ISLAMABAD: A special court hearing treason charges against Gen (retd) Pervez Musharraf has ordered the formation of a medical board to assess the former dictator’s health and submit a report by Jan 24.
The three judge-panel gave the order on Thursday after Musharraf failed to appear in court yet again and his lawyers told the court that the retired general needed medical treatment in the United States.
In a letter submitted to the special court, doctors recommended that Musharraf be treated at the Paris Regional Medical Center in Paris, Texas.
“We have attached a letter with the documents from the doctors of a heart clinic in Texas and they have recommended that he should be shifted to that clinic for further treatment,” lawyer Mansoor Ali Khan told the tribunal.
The letter, signed by the Director of Interventional Cardiology at the Texas center, Arjumand Hashmi, asked that Musharraf be transferred to the hospital.

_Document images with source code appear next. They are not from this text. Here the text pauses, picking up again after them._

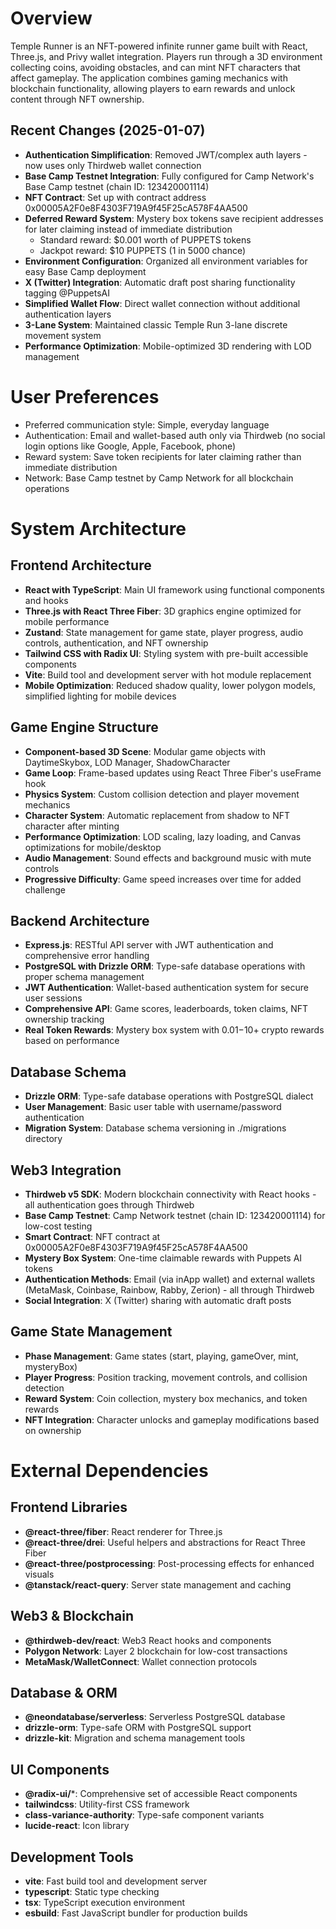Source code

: # Overview

Temple Runner is an NFT-powered infinite runner game built with React, Three.js, and Privy wallet integration. Players run through a 3D environment collecting coins, avoiding obstacles, and can mint NFT characters that affect gameplay. The application combines gaming mechanics with blockchain functionality, allowing players to earn rewards and unlock content through NFT ownership.

## Recent Changes (2025-01-07)
- **Authentication Simplification**: Removed JWT/complex auth layers - now uses only Thirdweb wallet connection
- **Base Camp Testnet Integration**: Fully configured for Camp Network's Base Camp testnet (chain ID: 123420001114)
- **NFT Contract**: Set up with contract address 0x00005A2F0e8F4303F719A9f45F25cA578F4AA500
- **Deferred Reward System**: Mystery box tokens save recipient addresses for later claiming instead of immediate distribution
  - Standard reward: $0.001 worth of PUPPETS tokens
  - Jackpot reward: $10 PUPPETS (1 in 5000 chance)
- **Environment Configuration**: Organized all environment variables for easy Base Camp deployment
- **X (Twitter) Integration**: Automatic draft post sharing functionality tagging @PuppetsAI
- **Simplified Wallet Flow**: Direct wallet connection without additional authentication layers
- **3-Lane System**: Maintained classic Temple Run 3-lane discrete movement system
- **Performance Optimization**: Mobile-optimized 3D rendering with LOD management

# User Preferences

- Preferred communication style: Simple, everyday language
- Authentication: Email and wallet-based auth only via Thirdweb (no social login options like Google, Apple, Facebook, phone)  
- Reward system: Save token recipients for later claiming rather than immediate distribution
- Network: Base Camp testnet by Camp Network for all blockchain operations

# System Architecture

## Frontend Architecture
- **React with TypeScript**: Main UI framework using functional components and hooks
- **Three.js with React Three Fiber**: 3D graphics engine optimized for mobile performance
- **Zustand**: State management for game state, player progress, audio controls, authentication, and NFT ownership
- **Tailwind CSS with Radix UI**: Styling system with pre-built accessible components
- **Vite**: Build tool and development server with hot module replacement
- **Mobile Optimization**: Reduced shadow quality, lower polygon models, simplified lighting for mobile devices

## Game Engine Structure
- **Component-based 3D Scene**: Modular game objects with DaytimeSkybox, LOD Manager, ShadowCharacter
- **Game Loop**: Frame-based updates using React Three Fiber's useFrame hook
- **Physics System**: Custom collision detection and player movement mechanics
- **Character System**: Automatic replacement from shadow to NFT character after minting
- **Performance Optimization**: LOD scaling, lazy loading, and Canvas optimizations for mobile/desktop
- **Audio Management**: Sound effects and background music with mute controls
- **Progressive Difficulty**: Game speed increases over time for added challenge

## Backend Architecture
- **Express.js**: RESTful API server with JWT authentication and comprehensive error handling
- **PostgreSQL with Drizzle ORM**: Type-safe database operations with proper schema management
- **JWT Authentication**: Wallet-based authentication system for secure user sessions
- **Comprehensive API**: Game scores, leaderboards, token claims, NFT ownership tracking
- **Real Token Rewards**: Mystery box system with $0.01-$10+ crypto rewards based on performance

## Database Schema
- **Drizzle ORM**: Type-safe database operations with PostgreSQL dialect
- **User Management**: Basic user table with username/password authentication
- **Migration System**: Database schema versioning in ./migrations directory

## Web3 Integration
- **Thirdweb v5 SDK**: Modern blockchain connectivity with React hooks - all authentication goes through Thirdweb
- **Base Camp Testnet**: Camp Network testnet (chain ID: 123420001114) for low-cost testing
- **Smart Contract**: NFT contract at 0x00005A2F0e8F4303F719A9f45F25cA578F4AA500
- **Mystery Box System**: One-time claimable rewards with Puppets AI tokens
- **Authentication Methods**: Email (via inApp wallet) and external wallets (MetaMask, Coinbase, Rainbow, Rabby, Zerion) - all through Thirdweb
- **Social Integration**: X (Twitter) sharing with automatic draft posts

## Game State Management
- **Phase Management**: Game states (start, playing, gameOver, mint, mysteryBox)
- **Player Progress**: Position tracking, movement controls, and collision detection
- **Reward System**: Coin collection, mystery box mechanics, and token rewards
- **NFT Integration**: Character unlocks and gameplay modifications based on ownership

# External Dependencies

## Frontend Libraries
- **@react-three/fiber**: React renderer for Three.js
- **@react-three/drei**: Useful helpers and abstractions for React Three Fiber
- **@react-three/postprocessing**: Post-processing effects for enhanced visuals
- **@tanstack/react-query**: Server state management and caching

## Web3 & Blockchain
- **@thirdweb-dev/react**: Web3 React hooks and components
- **Polygon Network**: Layer 2 blockchain for low-cost transactions
- **MetaMask/WalletConnect**: Wallet connection protocols

## Database & ORM
- **@neondatabase/serverless**: Serverless PostgreSQL database
- **drizzle-orm**: Type-safe ORM with PostgreSQL support
- **drizzle-kit**: Migration and schema management tools

## UI Components
- **@radix-ui/***: Comprehensive set of accessible React components
- **tailwindcss**: Utility-first CSS framework
- **class-variance-authority**: Type-safe component variants
- **lucide-react**: Icon library

## Development Tools
- **vite**: Fast build tool and development server
- **typescript**: Static type checking
- **tsx**: TypeScript execution environment
- **esbuild**: Fast JavaScript bundler for production builds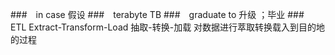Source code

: ###　in case 假设
###　terabyte TB
###　graduate to 升级 ；毕业
###　ETL Extract-Transform-Load 抽取-转换-加载 对数据进行萃取转换载入到目的地的过程
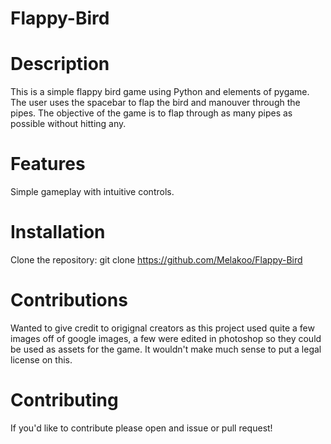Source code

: # Flappy-Bird


# Description
This is a simple flappy bird game using Python and elements of pygame. The user uses the spacebar to flap the bird and manouver through the pipes. The objective of the game is to flap through as many pipes as possible without hitting any. 

# Features
Simple gameplay with intuitive controls.

# Installation
Clone the repository:
git clone https://github.com/Melakoo/Flappy-Bird

# Contributions
Wanted to give credit to origignal creators as this project used quite a few images off of google images, a few were edited in photoshop so they could be used as assets for the game. It wouldn't make much sense to put a legal license on this.

# Contributing
If you'd like to contribute please open and issue or pull request!
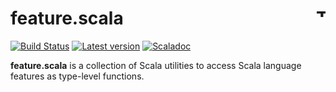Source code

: # feature.scala <a href="http://thoughtworks.com/"><img align="right" src="https://www.thoughtworks.com/imgs/tw-logo.png" title="ThoughtWorks" height="15"/></a>

[![Build Status](https://travis-ci.org/ThoughtWorksInc/Feature.scala.svg?branch=master)](https://travis-ci.org/ThoughtWorksInc/Feature.scala)
[![Latest version](https://index.scala-lang.org/thoughtworksinc/feature.scala/unidoc/latest.svg)](https://index.scala-lang.org/thoughtworksinc/feature.scala/unidoc)
[![Scaladoc](https://javadoc.io/badge/com.thoughtworks.feature/feature_2.12.svg?label=scaladoc)](https://javadoc.io/page/com.thoughtworks.feature/unidoc_2.12/latest/com/thoughtworks/feature/index.html)

**feature.scala** is a collection of Scala utilities to access Scala language features as type-level functions.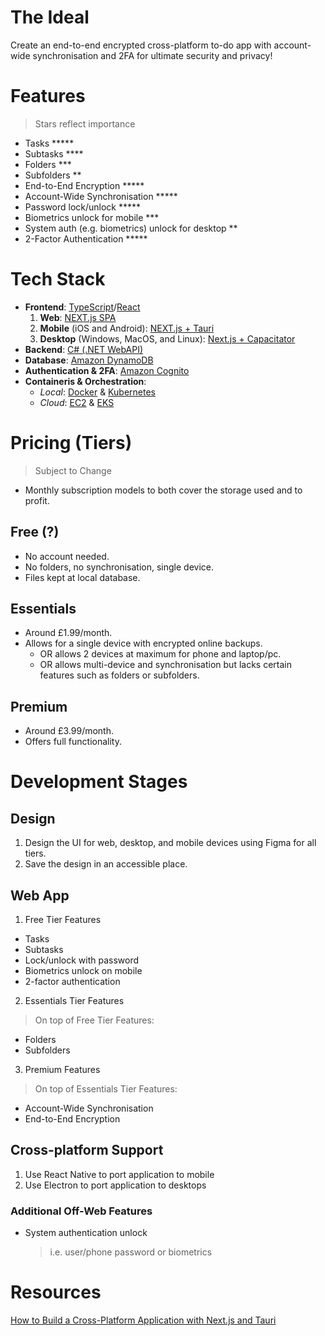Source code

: # The Ideal
Create an end-to-end encrypted cross-platform to-do app with account-wide 
synchronisation and 2FA for ultimate security and privacy!

# Features
> Stars reflect importance
- Tasks *****
- Subtasks ****
- Folders ***
- Subfolders **
- End-to-End Encryption *****
- Account-Wide Synchronisation *****
- Password lock/unlock *****
- Biometrics unlock for mobile ***
- System auth (e.g. biometrics) unlock for desktop **
- 2-Factor Authentication *****

# Tech Stack
- **Frontend**: [TypeScript](https://www.typescriptlang.org/)/[React](https://react.dev/)
  1. **Web**: [NEXT.js SPA](https://nextjs.org/docs/app/guides/single-page-applications)
  2. **Mobile** (iOS and Android): [NEXT.js + Tauri](https://v2.tauri.app/start/frontend/nextjs/)
  3. **Desktop** (Windows, MacOS, and Linux): 
    [Next.js + Capacitator](https://capgo.app/blog/building-a-native-mobile-app-with-nextjs-and-capacitor)
- **Backend**: [C# (.NET WebAPI)](https://dotnet.microsoft.com/en-us/apps/aspnet/apis)
- **Database**: [Amazon DynamoDB](https://aws.amazon.com/dynamodb/)
- **Authentication & 2FA**: [Amazon Cognito](https://aws.amazon.com/cognito/)
- **Containeris & Orchestration**:
  - *Local*: [Docker](https://www.docker.com/) & [Kubernetes](https://kubernetes.io/)
  - *Cloud*: [EC2](https://aws.amazon.com/ec2/) & [EKS](https://aws.amazon.com/eks/)

# Pricing (Tiers)
> Subject to Change
- Monthly subscription models to both cover the storage used and to profit.
## Free (?)
- No account needed.
- No folders, no synchronisation, single device.
- Files kept at local database.
## Essentials
- Around £1.99/month.
- Allows for a single device with encrypted online backups. 
  - OR allows 2 devices at maximum for phone and laptop/pc.
  - OR allows multi-device and synchronisation but lacks certain features such
    as folders or subfolders.
## Premium
- Around £3.99/month.
- Offers full functionality.

# Development Stages
## Design
1. Design the UI for web, desktop, and mobile devices using Figma for all tiers.
2. Save the design in an accessible place.
## Web App
1. Free Tier Features
  - Tasks
  - Subtasks
  - Lock/unlock with password
  - Biometrics unlock on mobile
  - 2-factor authentication
2. Essentials Tier Features
  > On top of Free Tier Features:
  - Folders
  - Subfolders
3. Premium Features
  > On top of Essentials Tier Features:
  - Account-Wide Synchronisation
  - End-to-End Encryption
## Cross-platform Support
1. Use React Native to port application to mobile
2. Use Electron to port application to desktops
### Additional Off-Web Features
- System authentication unlock
  > i.e. user/phone password or biometrics

# Resources
[How to Build a Cross-Platform Application with Next.js and Tauri](https://www.freecodecamp.org/news/build-a-cross-platform-app-with-next-and-tauri/)

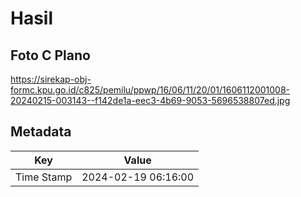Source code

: # Hasil

## Foto C Plano

https://sirekap-obj-formc.kpu.go.id/c825/pemilu/ppwp/16/06/11/20/01/1606112001008-20240215-003143--f142de1a-eec3-4b69-9053-5696538807ed.jpg


## Metadata

| Key        | Value               |
| ---------- | ------------------- |
| Time Stamp | 2024-02-19 06:16:00 |



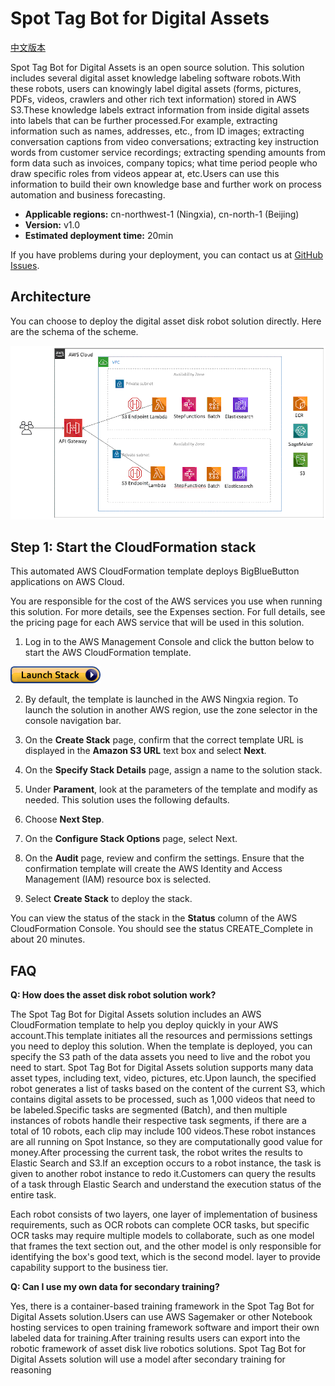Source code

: # Spot Tag Bot for Digital Assets

[中文版本](./README_ZH.md)

Spot Tag Bot for Digital Assets is an open source solution. This solution includes several digital asset knowledge labeling software robots.With these robots, users can knowingly label digital assets (forms, pictures, PDFs, videos, crawlers and other rich text information) stored in AWS S3.These knowledge labels extract information from inside digital assets into labels that can be further processed.For example, extracting information such as names, addresses, etc., from ID images; extracting conversation captions from video conversations; extracting key instruction words from customer service recordings; extracting spending amounts from form data such as invoices, company topics; what time period people who draw specific roles from videos appear at, etc.Users can use this information to build their own knowledge base and further work on process automation and business forecasting.

- **Applicable regions:** cn-northwest-1 (Ningxia), cn-north-1 (Beijing)
- **Version:** v1.0
- **Estimated deployment time:** 20min

If you have problems during your deployment, you can contact us at [GitHub Issues](https://github.com/aws-samples/spot-tag-bot-for-digital-assets/issues).

## Architecture

You can choose to deploy the digital asset disk robot solution directly. Here are the schema of the scheme.

![Architect](assets/architect.png)

## Step 1: Start the CloudFormation stack

This automated AWS CloudFormation template deploys BigBlueButton applications on AWS Cloud.

You are responsible for the cost of the AWS services you use when running this solution. For more details, see the Expenses section. For full details, see the pricing page for each AWS service that will be used in this solution.

1. Log in to the AWS Management Console and click the button below to start the AWS CloudFormation template.

 [![Launch Stack](assets/launch-stack.png)](https://cn-northwest-1.console.amazonaws.cn/cloudformation/home?region=cn-northwest-1#/stacks/create/template?stackName=SpotTagBot&templateurl=https:%2f%2faws-solutions-reference.s3.cn-north-1.amazonaws.com.cn%2fspot-tag-bot%2flatest%2f00-Master.template)
 
2. By default, the template is launched in the AWS Ningxia region. To launch the solution in another AWS region, use the zone selector in the console navigation bar.

3. On the **Create Stack** page, confirm that the correct template URL is displayed in the **Amazon S3 URL** text box and select **Next**.

4. On the **Specify Stack Details** page, assign a name to the solution stack.

5. Under **Parament**, look at the parameters of the template and modify as needed. This solution uses the following defaults.

2. Choose **Next Step**.

3. On the **Configure Stack Options** page, select Next.

4. On the **Audit** page, review and confirm the settings. Ensure that the confirmation template will create the AWS Identity and Access Management (IAM) resource box is selected.

5. Select **Create Stack** to deploy the stack.

You can view the status of the stack in the **Status** column of the AWS CloudFormation Console. You should see the status CREATE_Complete in about 20 minutes.

## FAQ

**Q: How does the asset disk robot solution work?**

The Spot Tag Bot for Digital Assets solution includes an AWS CloudFormation template to help you deploy quickly in your AWS account.This template initiates all the resources and permissions settings you need to deploy this solution.
When the template is deployed, you can specify the S3 path of the data assets you need to live and the robot you need to start. Spot Tag Bot for Digital Assets solution supports many data asset types, including text, video, pictures, etc.Upon launch, the specified robot generates a list of tasks based on the content of the current S3, which contains digital assets to be processed, such as 1,000 videos that need to be labeled.Specific tasks are segmented (Batch), and then multiple instances of robots handle their respective task segments, if there are a total of 10 robots, each clip may include 100 videos.These robot instances are all running on Spot Instance, so they are computationally good value for money.After processing the current task, the robot writes the results to Elastic Search and S3.If an exception occurs to a robot instance, the task is given to another robot instance to redo it.Customers can query the results of a task through Elastic Search and understand the execution status of the entire task.

Each robot consists of two layers, one layer of implementation of business requirements, such as OCR robots can complete OCR tasks, but specific OCR tasks may require multiple models to collaborate, such as one model that frames the text section out, and the other model is only responsible for identifying the box's good text, which is the second model. layer to provide capability support to the business tier.

**Q: Can I use my own data for secondary training?**

Yes, there is a container-based training framework in the Spot Tag Bot for Digital Assets solution.Users can use AWS Sagemaker or other Notebook hosting services to open training framework software and import their own labeled data for training.After training results users can export into the robotic framework of asset disk live robotics solutions. Spot Tag Bot for Digital Assets solution will use a model after secondary training for reasoning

Musharraf was taken to the Armed Forces Institute of Cardiology (AFIC), where he is currently being kept, after falling ill while traveling to the special treason tribunal two weeks ago.
The 70-year-old has yet to appear in person before the three-judge panel, after missing repeated hearings due to the health scare.
Earlier on Jan 9, the special court, comprising of Justice Faisal Arab of the Sindh High Court, Justice Tahira Safdar of the Balochistan High Court and Justice Yawar Ali of the Lahore High Court, had rejected the excuse of Musharraf’s absence on medical grounds and summoned him on Jan 16 (today) for indictment. The court had also warned that it would issue an order against the former army chief if he failed to appear before it on Jan 16.
After hearing arguments of his counsel today, the three-judge panel granted Musharraf exemption from appearance at proceedings until Jan 23 but ordered that a medical board of AFIC doctors be formed to independently assess his medical condition.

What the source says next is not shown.